> **ASSIGNMENT**
Please show every line in the entries below that includes the word "return".

Dataset records:

════════════════════

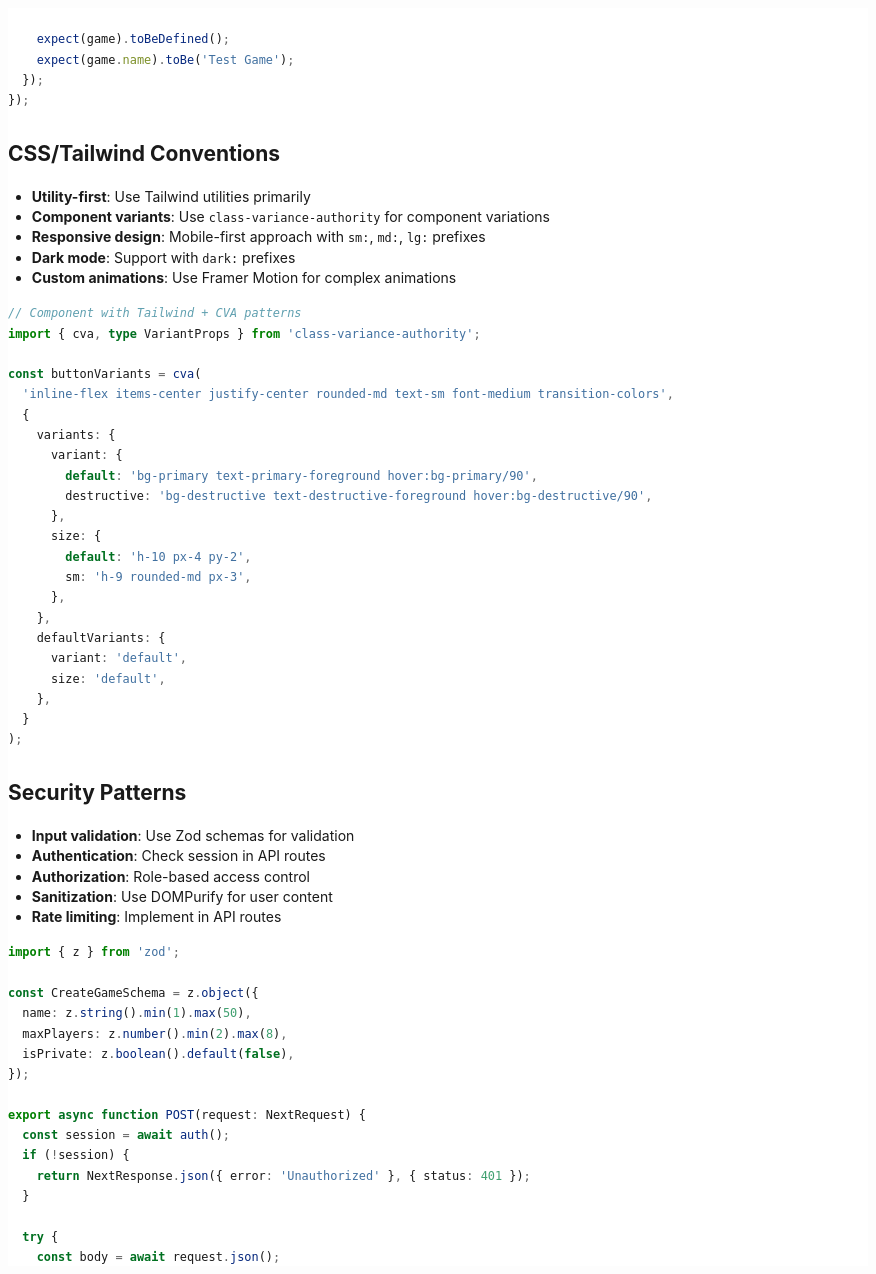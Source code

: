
 ```typescript
    
    expect(game).toBeDefined();
    expect(game.name).toBe('Test Game');
  });
});
```

## CSS/Tailwind Conventions
- **Utility-first**: Use Tailwind utilities primarily
- **Component variants**: Use `class-variance-authority` for component variations
- **Responsive design**: Mobile-first approach with `sm:`, `md:`, `lg:` prefixes
- **Dark mode**: Support with `dark:` prefixes
- **Custom animations**: Use Framer Motion for complex animations

```typescript
// Component with Tailwind + CVA patterns
import { cva, type VariantProps } from 'class-variance-authority';

const buttonVariants = cva(
  'inline-flex items-center justify-center rounded-md text-sm font-medium transition-colors',
  {
    variants: {
      variant: {
        default: 'bg-primary text-primary-foreground hover:bg-primary/90',
        destructive: 'bg-destructive text-destructive-foreground hover:bg-destructive/90',
      },
      size: {
        default: 'h-10 px-4 py-2',
        sm: 'h-9 rounded-md px-3',
      },
    },
    defaultVariants: {
      variant: 'default',
      size: 'default',
    },
  }
);
```

## Security Patterns
- **Input validation**: Use Zod schemas for validation
- **Authentication**: Check session in API routes
- **Authorization**: Role-based access control
- **Sanitization**: Use DOMPurify for user content
- **Rate limiting**: Implement in API routes

```typescript
import { z } from 'zod';

const CreateGameSchema = z.object({
  name: z.string().min(1).max(50),
  maxPlayers: z.number().min(2).max(8),
  isPrivate: z.boolean().default(false),
});

export async function POST(request: NextRequest) {
  const session = await auth();
  if (!session) {
    return NextResponse.json({ error: 'Unauthorized' }, { status: 401 });
  }
  
  try {
    const body = await request.json();
```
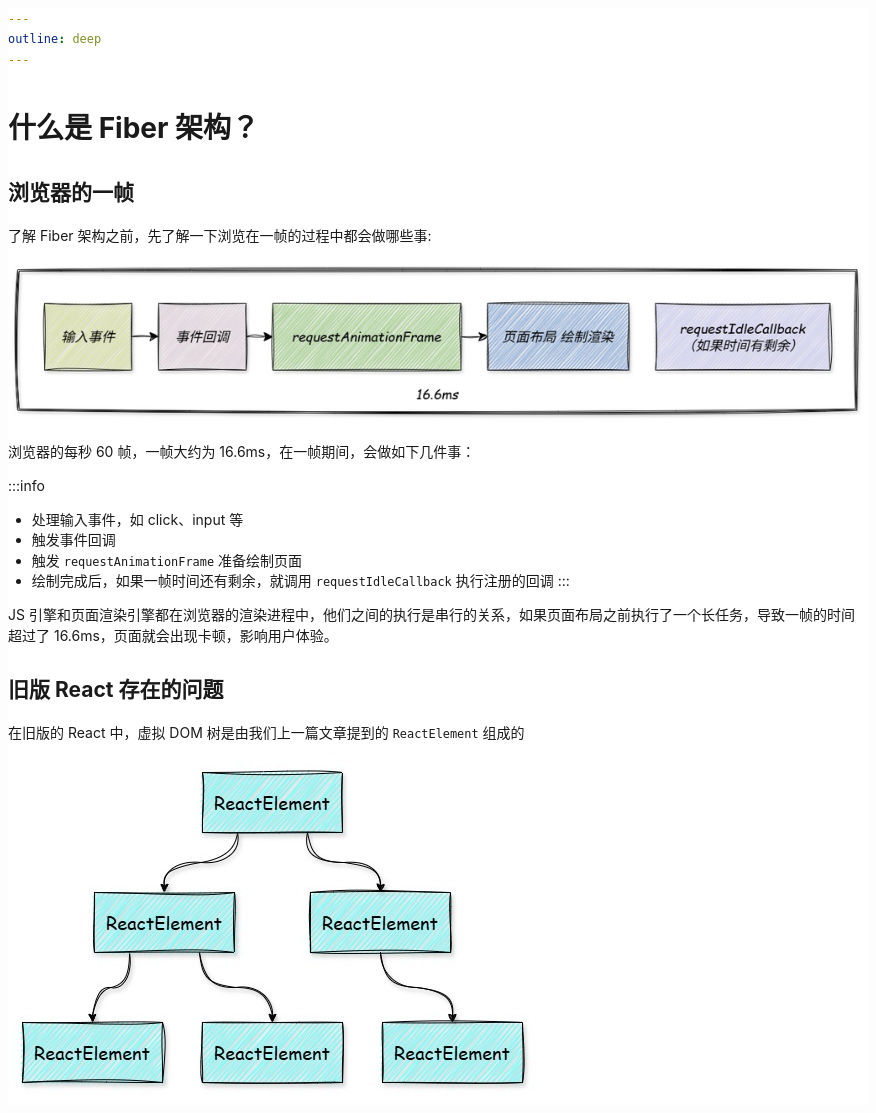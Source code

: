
 ```yaml
---
outline: deep
---
```


# 什么是 Fiber 架构？

## 浏览器的一帧

了解 Fiber 架构之前，先了解一下浏览在一帧的过程中都会做哪些事:

![alt text](浏览器的一帧.jpg)

浏览器的每秒 60 帧，一帧大约为 16.6ms，在一帧期间，会做如下几件事：

:::info

- 处理输入事件，如 click、input 等
- 触发事件回调
- 触发 `requestAnimationFrame` 准备绘制页面
- 绘制完成后，如果一帧时间还有剩余，就调用 `requestIdleCallback` 执行注册的回调
  :::

JS 引擎和页面渲染引擎都在浏览器的渲染进程中，他们之间的执行是串行的关系，如果页面布局之前执行了一个长任务，导致一帧的时间超过了 16.6ms，页面就会出现卡顿，影响用户体验。

## 旧版 React 存在的问题

在旧版的 React 中，虚拟 DOM 树是由我们上一篇文章提到的 `ReactElement` 组成的

![alt text](旧版虚拟DOM树.jpg)

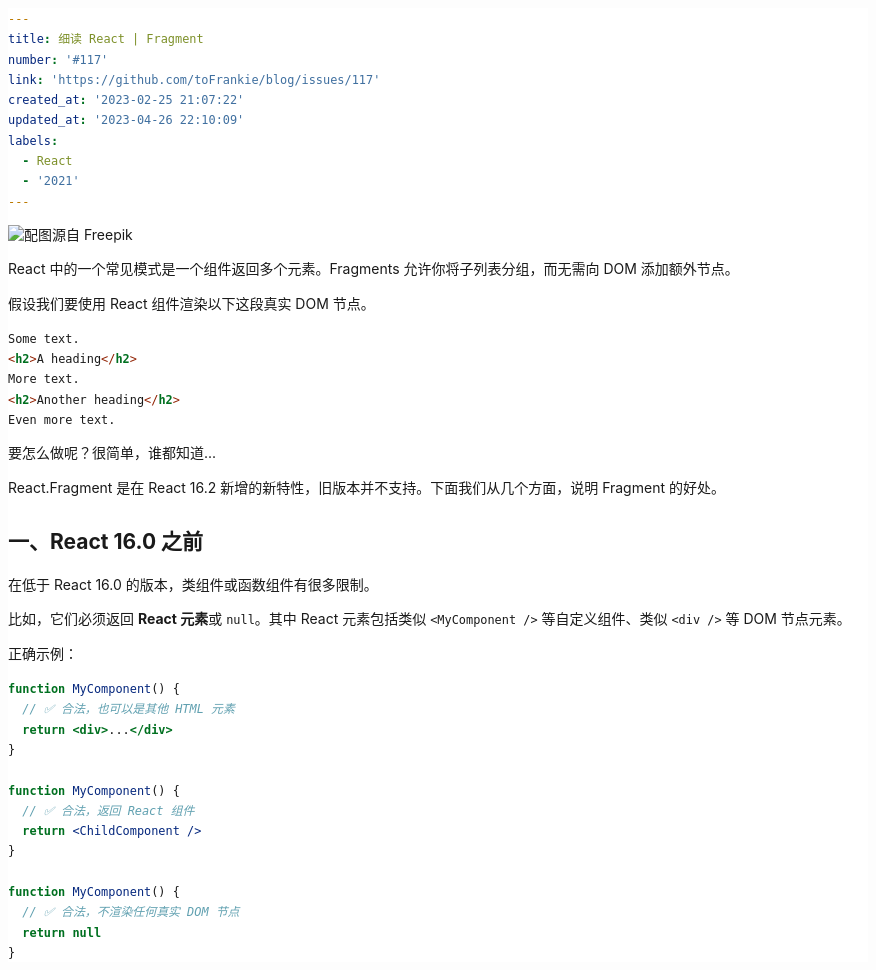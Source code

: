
 ```yaml
---
title: 细读 React | Fragment
number: '#117'
link: 'https://github.com/toFrankie/blog/issues/117'
created_at: '2023-02-25 21:07:22'
updated_at: '2023-04-26 22:10:09'
labels:
  - React
  - '2021'
---
```

![配图源自 Freepik](https://upload-images.jianshu.io/upload_images/5128488-8848e6bc743d2819.jpg?imageMogr2/auto-orient/strip%7CimageView2/2/w/1240)


React 中的一个常见模式是一个组件返回多个元素。Fragments 允许你将子列表分组，而无需向 DOM 添加额外节点。

假设我们要使用 React 组件渲染以下这段真实 DOM 节点。

```html
Some text.
<h2>A heading</h2>
More text.
<h2>Another heading</h2>
Even more text.
```

要怎么做呢？很简单，谁都知道...

React.Fragment 是在 React 16.2 新增的新特性，旧版本并不支持。下面我们从几个方面，说明 Fragment 的好处。

## 一、React 16.0 之前

在低于 React 16.0 的版本，类组件或函数组件有很多限制。

比如，它们必须返回 **React 元素**或 `null`。其中 React 元素包括类似 `<MyComponent />` 等自定义组件、类似 `<div />` 等 DOM 节点元素。

正确示例：

```jsx
function MyComponent() {
  // ✅ 合法，也可以是其他 HTML 元素
  return <div>...</div>
}

function MyComponent() {
  // ✅ 合法，返回 React 组件
  return <ChildComponent />
}

function MyComponent() {
  // ✅ 合法，不渲染任何真实 DOM 节点
  return null
}
```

════════════════════

> **SOLUTION TO THE PROBLEM**
    return NextResponse.json({ error: 'Unauthorized' }, { status: 401 });
  return <div>...</div>
  return <ChildComponent />
  return null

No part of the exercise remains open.